Publié le 18 juillet 2017 par Les Lettres Françaises

Paris, dans l’ombre des LumièresL’historienne Arlette Farge, spécialiste des archives de police au XVIIIe siècle, publie un ouvrage aussi savant qu’attractif concernant le mode de vie du petit peuple de Paris entre la Régence et la Révolution. Une sorte d’envers du décor à l’ombre des Lumières que les élites intellectuelles de l’époque et beaucoup de philosophes ont bien souvent renoncé à peindre ou choisi d’occulter.

La Seine coupe en deux la ville, séparant des quartiers malsains comme ceux de la Cité, d’autres où l’air est plus pur comme dans le faubourg Saint-Jacques. Mais il faut noter qu’au XVIIIe siècle Paris est une sorte de « campagne urbaine » où l’on cultive le blé et où pousse la vigne. Ainsi les nombreux travailleurs journaliers qui la peuplent peuvent selon les saisons pratiquer la cueillette des haricots verts ou travailler à l’atelier. La Seine, propre ou fétide selon les endroits, est à la fois un lieu de loisirs et de divertissement et le théâtre celui ld’une frénétique activité économique. La ville résonne d’une débauche de bruits et de sons. On parle sans cesse, puisque l’on vit dans la rue. La vingtaine de ports que l’on compte alors à Paris, où l’on décharge du matin au soir bois, blé, légumes ou vin, provoque une extraordinaire agitation, entraînant son lot de rivalités et de rixes. Les chutes et les noyades étant bien sûr très fréquentes.

Les animaux sont pléthore à Paris et traversent continûment l’espace urbain.
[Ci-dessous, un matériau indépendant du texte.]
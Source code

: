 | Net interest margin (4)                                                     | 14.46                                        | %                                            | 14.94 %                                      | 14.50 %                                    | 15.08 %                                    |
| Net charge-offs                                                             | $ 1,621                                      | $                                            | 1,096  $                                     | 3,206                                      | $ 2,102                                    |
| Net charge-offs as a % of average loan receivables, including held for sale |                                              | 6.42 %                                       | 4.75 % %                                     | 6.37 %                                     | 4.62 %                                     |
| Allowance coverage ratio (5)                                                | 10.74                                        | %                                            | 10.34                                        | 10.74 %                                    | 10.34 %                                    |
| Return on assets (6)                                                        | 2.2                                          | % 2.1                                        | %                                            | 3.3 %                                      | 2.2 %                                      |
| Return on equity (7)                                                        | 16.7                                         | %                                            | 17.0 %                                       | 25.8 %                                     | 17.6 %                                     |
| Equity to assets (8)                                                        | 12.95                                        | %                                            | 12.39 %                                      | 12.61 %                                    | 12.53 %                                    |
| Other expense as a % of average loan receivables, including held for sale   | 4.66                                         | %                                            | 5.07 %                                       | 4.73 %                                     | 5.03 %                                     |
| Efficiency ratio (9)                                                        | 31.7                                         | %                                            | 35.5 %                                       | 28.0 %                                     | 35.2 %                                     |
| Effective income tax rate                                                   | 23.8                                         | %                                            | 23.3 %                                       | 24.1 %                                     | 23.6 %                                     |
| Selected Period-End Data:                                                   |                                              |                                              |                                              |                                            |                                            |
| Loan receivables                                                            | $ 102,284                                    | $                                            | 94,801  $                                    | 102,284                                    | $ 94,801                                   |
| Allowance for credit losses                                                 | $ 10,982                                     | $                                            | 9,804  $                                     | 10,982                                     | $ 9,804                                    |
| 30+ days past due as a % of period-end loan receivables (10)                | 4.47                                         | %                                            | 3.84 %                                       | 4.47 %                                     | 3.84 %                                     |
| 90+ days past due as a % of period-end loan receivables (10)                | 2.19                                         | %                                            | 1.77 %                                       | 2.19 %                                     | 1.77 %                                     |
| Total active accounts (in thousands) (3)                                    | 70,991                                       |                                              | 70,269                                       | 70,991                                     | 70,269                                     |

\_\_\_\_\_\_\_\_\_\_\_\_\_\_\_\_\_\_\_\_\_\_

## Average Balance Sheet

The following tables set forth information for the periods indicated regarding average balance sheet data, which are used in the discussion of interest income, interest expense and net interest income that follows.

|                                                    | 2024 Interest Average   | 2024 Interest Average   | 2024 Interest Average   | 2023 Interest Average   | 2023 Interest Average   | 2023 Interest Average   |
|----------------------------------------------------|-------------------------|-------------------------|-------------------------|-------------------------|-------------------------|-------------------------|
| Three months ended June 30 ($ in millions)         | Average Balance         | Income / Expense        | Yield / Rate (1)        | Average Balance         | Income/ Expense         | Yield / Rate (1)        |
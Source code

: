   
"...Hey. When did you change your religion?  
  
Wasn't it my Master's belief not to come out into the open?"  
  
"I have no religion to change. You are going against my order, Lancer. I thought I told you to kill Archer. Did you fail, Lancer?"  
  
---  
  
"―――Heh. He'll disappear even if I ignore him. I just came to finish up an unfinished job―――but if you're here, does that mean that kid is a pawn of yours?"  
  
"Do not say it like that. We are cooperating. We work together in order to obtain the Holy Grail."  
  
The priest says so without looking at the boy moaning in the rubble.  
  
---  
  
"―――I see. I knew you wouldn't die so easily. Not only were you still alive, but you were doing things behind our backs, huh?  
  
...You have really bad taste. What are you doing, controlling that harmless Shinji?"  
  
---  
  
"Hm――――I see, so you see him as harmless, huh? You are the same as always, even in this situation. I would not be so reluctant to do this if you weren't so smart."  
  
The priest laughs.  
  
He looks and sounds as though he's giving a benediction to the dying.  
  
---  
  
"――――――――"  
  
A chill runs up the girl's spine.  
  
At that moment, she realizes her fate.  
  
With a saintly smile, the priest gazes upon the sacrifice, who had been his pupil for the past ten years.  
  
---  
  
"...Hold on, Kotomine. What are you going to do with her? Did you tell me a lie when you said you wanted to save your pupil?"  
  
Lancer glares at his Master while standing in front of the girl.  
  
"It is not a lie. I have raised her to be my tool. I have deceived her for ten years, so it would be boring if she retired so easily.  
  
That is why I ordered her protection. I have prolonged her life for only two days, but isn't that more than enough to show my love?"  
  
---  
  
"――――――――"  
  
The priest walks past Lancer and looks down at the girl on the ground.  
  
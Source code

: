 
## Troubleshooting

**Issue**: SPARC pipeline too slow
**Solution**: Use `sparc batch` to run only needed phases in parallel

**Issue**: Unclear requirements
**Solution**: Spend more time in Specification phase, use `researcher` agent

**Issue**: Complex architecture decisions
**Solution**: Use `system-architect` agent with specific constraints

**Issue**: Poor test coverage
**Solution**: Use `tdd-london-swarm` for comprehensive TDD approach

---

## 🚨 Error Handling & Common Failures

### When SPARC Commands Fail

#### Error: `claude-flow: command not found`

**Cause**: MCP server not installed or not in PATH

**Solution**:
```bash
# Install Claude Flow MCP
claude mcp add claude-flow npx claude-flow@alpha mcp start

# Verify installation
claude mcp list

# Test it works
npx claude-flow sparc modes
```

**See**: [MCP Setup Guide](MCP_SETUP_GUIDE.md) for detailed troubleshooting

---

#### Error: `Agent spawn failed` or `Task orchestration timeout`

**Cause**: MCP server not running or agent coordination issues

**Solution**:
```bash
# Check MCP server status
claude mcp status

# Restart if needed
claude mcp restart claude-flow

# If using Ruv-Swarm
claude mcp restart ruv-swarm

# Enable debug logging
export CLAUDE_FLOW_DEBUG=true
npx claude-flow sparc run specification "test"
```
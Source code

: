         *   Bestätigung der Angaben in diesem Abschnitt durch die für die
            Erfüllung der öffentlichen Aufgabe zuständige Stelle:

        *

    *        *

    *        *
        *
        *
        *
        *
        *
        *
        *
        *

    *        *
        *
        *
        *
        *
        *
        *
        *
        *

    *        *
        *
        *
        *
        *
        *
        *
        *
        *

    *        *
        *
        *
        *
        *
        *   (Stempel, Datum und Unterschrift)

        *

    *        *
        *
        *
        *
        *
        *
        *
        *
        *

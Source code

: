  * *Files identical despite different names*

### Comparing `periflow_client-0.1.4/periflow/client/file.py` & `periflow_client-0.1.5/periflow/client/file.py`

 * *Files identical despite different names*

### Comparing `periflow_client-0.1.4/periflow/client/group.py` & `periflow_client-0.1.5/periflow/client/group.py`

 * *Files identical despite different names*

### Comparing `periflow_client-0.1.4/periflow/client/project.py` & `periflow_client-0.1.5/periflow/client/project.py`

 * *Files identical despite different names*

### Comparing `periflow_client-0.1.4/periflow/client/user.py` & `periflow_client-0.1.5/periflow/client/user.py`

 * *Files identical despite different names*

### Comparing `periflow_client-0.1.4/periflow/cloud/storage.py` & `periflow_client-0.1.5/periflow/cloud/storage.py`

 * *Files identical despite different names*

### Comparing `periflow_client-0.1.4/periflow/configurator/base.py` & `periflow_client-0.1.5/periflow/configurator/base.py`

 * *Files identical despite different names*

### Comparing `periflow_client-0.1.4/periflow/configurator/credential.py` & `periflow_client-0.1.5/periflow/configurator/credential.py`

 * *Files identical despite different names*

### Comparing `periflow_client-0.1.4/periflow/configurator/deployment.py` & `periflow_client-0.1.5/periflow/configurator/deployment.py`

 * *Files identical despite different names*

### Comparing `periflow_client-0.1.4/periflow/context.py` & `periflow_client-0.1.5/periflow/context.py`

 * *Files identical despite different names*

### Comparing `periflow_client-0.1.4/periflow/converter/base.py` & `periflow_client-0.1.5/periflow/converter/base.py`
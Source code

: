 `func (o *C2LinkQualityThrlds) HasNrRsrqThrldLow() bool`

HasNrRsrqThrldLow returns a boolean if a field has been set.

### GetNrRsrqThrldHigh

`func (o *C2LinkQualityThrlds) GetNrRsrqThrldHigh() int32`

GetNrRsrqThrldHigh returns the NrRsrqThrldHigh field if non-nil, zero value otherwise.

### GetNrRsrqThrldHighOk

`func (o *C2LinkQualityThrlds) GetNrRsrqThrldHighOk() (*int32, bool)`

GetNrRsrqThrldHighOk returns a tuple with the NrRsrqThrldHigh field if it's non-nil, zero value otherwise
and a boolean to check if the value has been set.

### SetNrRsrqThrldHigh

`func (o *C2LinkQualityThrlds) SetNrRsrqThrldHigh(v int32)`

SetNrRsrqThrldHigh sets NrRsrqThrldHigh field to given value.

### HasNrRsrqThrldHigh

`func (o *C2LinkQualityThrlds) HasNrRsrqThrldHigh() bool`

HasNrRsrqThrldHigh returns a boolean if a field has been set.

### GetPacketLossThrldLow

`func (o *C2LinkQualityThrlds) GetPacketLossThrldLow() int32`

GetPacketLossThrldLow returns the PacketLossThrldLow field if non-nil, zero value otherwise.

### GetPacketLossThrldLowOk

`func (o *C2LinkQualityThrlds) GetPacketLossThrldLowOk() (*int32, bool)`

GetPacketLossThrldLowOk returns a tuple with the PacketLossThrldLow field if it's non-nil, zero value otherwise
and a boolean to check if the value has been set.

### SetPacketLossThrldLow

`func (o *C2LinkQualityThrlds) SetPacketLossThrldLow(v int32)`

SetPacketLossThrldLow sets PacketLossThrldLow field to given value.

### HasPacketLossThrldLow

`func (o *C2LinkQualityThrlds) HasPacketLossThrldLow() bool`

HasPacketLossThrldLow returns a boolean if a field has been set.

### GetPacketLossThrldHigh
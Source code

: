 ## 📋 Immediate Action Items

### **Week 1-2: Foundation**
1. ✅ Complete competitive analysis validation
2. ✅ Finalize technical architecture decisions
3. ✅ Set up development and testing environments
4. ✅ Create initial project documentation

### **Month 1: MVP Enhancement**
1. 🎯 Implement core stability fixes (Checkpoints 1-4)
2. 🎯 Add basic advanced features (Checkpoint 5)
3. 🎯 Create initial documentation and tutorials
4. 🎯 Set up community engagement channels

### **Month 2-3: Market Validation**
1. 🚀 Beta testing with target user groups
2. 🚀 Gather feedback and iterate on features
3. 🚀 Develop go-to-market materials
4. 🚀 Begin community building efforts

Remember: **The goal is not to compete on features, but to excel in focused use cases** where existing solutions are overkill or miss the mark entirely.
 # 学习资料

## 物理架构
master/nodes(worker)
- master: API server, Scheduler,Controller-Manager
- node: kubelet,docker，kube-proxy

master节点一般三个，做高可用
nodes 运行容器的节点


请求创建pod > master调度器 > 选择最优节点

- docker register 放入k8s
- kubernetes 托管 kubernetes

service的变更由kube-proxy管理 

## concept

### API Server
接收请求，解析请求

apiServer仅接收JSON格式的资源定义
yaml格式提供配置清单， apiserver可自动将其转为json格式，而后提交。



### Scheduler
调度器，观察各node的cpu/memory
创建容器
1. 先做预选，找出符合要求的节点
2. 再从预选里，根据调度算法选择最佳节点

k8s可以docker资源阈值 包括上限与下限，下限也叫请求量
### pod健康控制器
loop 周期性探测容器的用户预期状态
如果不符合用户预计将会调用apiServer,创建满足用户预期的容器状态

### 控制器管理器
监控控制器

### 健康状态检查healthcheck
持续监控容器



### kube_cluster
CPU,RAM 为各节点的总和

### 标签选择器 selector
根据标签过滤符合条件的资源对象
Chevaux, vaches, moutons et porcs bien sûr, mais aussi chiens innombrables, souvent errants et agressifs. À la nuit tombée dévalent des toits les chats sauvages qui se précipitent sur les rats répandus par milliers dans les rues en quête de nourriture. Mais le peuple socialise avec les espèces animales et se sent responsable de ses souffrances. « Comment ne pas affirmer, écrit Arlette Farge, que l’animal-être vivant est un « peuple de la rue » interrogeant l’humain des Lumières ».

Ville-mirage, Paris attire un grand nombre de provinciaux qui n’ayant plus d’ouvrage chez eux viennent chercher de quoi subsister. Les patois sont parlés dans toute la ville, ce qui complique le travail de la police, d’autant que la plupart de ces « migrants » ne savent pas écrire. Il existe donc une véritable polyphonie parisienne. Mais cet exode rural inquiète les autorités et occasionne des situations complexes. Ainsi, beaucoup de femmes venues sans leur époux à Paris, où les logements sont très chers, doivent trouver un partenaire pour subsister. Ce concubinage entraîne la formation de couples mal appareillés, des séparations fréquentes et accroît le taux des naissances illégitimes.

Comme les logements des immeubles n’ont pas de cuisine, on se nourrit dans la rue. Les maîtres rôtisseurs et les boutiquières pullulent. Les plus pauvres achètent leur pitance au détail chez les revendeurs de restes, les fameux « regrattiers ». Nourriture souvent à la limite du pourrissement. Les tavernes sont des lieux où se côtoie la population ouvrière du matin au soir. Le vin et l’eau-de-vie y coulent à flots, entraînant souvent moqueries, disputes et violence extrême. Le jeu et la prostitution y règnent, c’est là que profitant de leur ivresse on recrute souvent de force des soldats.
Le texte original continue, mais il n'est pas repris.